Exercise brief = Would you print the records below from the first line through the line containing "6: Pastoral Notes", skipping the pictures?

Source data =

━━━━━━━━━━

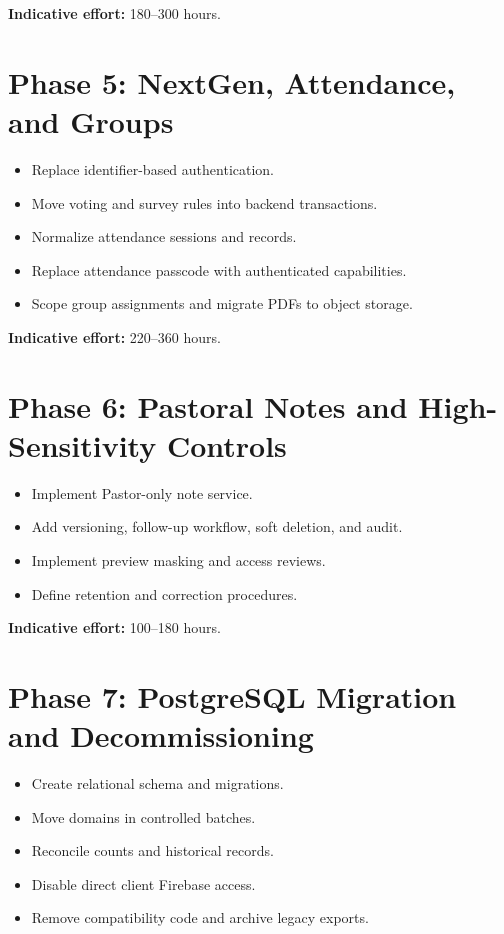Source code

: \documentclass[11pt,a4paper,oneside]{report}
\begin{document}
\textbf{Indicative effort:} 180--300 hours.

\section{Phase 5: NextGen, Attendance, and Groups}

\begin{itemize}
  \item Replace identifier-based authentication.
  \item Move voting and survey rules into backend transactions.
  \item Normalize attendance sessions and records.
  \item Replace attendance passcode with authenticated capabilities.
  \item Scope group assignments and migrate PDFs to object storage.
\end{itemize}

\textbf{Indicative effort:} 220--360 hours.

\section{Phase 6: Pastoral Notes and High-Sensitivity Controls}

\begin{itemize}
  \item Implement Pastor-only note service.
  \item Add versioning, follow-up workflow, soft deletion, and audit.
  \item Implement preview masking and access reviews.
  \item Define retention and correction procedures.
\end{itemize}

\textbf{Indicative effort:} 100--180 hours.

\section{Phase 7: PostgreSQL Migration and Decommissioning}

\begin{itemize}
  \item Create relational schema and migrations.
  \item Move domains in controlled batches.
  \item Reconcile counts and historical records.
  \item Disable direct client Firebase access.
  \item Remove compatibility code and archive legacy exports.
\end{itemize}
\end{document}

━━━━━━━━━━

Answer section =
Source code

: \documentclass[11pt,a4paper,oneside]{report}
\begin{document}
\textbf{Indicative effort:} 180--300 hours.

\section{Phase 5: NextGen, Attendance, and Groups}

\begin{itemize}
  \item Replace identifier-based authentication.
  \item Move voting and survey rules into backend transactions.
  \item Normalize attendance sessions and records.
  \item Replace attendance passcode with authenticated capabilities.
  \item Scope group assignments and migrate PDFs to object storage.
\end{itemize}

\textbf{Indicative effort:} 220--360 hours.

\section{Phase 6: Pastoral Notes and High-Sensitivity Controls}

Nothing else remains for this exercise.